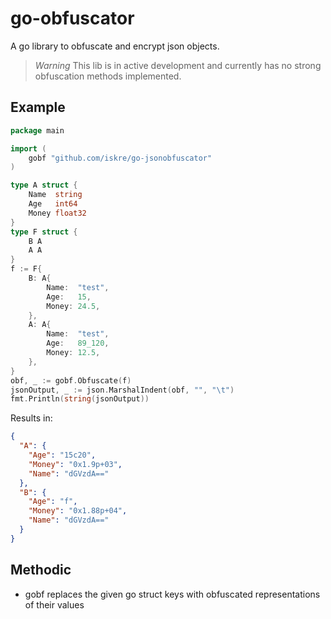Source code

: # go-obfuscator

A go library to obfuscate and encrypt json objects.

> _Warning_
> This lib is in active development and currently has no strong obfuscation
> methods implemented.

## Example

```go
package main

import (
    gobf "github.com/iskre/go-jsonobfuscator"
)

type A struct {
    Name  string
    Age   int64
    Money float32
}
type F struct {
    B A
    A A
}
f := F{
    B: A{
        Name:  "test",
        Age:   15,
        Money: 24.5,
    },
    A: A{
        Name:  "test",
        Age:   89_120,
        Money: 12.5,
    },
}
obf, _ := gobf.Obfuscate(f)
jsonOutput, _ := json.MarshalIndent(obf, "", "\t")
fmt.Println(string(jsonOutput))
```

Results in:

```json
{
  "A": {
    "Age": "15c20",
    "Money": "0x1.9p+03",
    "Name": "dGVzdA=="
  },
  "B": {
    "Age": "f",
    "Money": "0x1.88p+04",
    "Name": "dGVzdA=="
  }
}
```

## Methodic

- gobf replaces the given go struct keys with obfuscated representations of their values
* * *
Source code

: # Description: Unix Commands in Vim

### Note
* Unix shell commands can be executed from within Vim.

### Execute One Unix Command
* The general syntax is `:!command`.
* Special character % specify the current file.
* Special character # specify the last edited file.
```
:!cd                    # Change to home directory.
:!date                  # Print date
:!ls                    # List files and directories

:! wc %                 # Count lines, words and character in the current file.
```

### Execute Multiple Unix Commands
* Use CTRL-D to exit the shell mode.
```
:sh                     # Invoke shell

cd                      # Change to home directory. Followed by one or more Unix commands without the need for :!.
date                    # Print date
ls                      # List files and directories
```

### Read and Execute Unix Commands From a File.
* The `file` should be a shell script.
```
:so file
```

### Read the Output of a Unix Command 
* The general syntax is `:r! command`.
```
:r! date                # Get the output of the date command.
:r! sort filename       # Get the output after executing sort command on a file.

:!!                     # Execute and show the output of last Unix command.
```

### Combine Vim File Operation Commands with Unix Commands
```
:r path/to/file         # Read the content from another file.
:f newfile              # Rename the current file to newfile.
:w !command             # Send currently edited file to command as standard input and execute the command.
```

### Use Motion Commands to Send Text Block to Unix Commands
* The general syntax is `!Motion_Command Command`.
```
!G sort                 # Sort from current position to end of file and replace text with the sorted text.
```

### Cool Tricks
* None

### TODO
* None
* * *
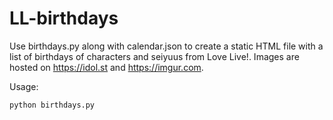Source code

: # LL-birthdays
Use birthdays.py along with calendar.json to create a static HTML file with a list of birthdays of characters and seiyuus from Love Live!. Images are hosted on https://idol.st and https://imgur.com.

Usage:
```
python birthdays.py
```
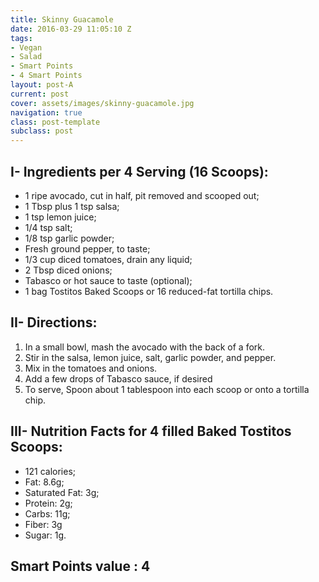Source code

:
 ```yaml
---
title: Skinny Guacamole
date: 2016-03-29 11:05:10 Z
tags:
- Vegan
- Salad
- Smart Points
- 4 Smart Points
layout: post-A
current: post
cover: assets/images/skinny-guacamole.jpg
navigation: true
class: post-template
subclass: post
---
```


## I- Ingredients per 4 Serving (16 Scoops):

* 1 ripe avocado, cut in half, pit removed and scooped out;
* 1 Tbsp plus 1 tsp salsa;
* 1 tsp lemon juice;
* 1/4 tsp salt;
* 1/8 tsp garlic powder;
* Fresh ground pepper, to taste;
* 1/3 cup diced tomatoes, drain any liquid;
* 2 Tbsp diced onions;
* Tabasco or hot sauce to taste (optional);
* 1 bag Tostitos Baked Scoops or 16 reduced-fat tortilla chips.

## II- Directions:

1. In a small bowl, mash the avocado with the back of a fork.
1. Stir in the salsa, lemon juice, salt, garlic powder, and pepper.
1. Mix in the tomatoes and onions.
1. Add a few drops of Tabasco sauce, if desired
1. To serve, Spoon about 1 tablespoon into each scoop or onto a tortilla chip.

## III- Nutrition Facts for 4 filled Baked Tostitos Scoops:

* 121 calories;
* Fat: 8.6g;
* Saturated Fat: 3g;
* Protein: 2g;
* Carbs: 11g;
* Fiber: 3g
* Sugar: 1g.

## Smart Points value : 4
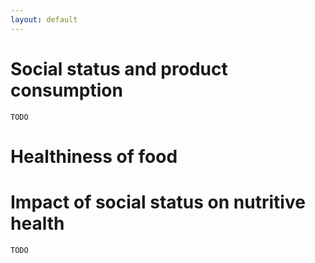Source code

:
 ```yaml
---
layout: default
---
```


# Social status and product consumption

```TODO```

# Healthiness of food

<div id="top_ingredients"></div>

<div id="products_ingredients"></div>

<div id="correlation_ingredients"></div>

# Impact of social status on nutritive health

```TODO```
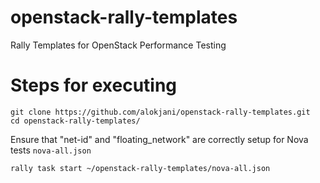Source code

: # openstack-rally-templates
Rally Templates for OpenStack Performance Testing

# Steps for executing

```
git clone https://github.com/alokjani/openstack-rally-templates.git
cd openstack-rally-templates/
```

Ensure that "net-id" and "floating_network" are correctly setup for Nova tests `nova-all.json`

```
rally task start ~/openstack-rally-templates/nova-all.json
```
* * *
Number of lines above containing "https": give it, with no other text.

2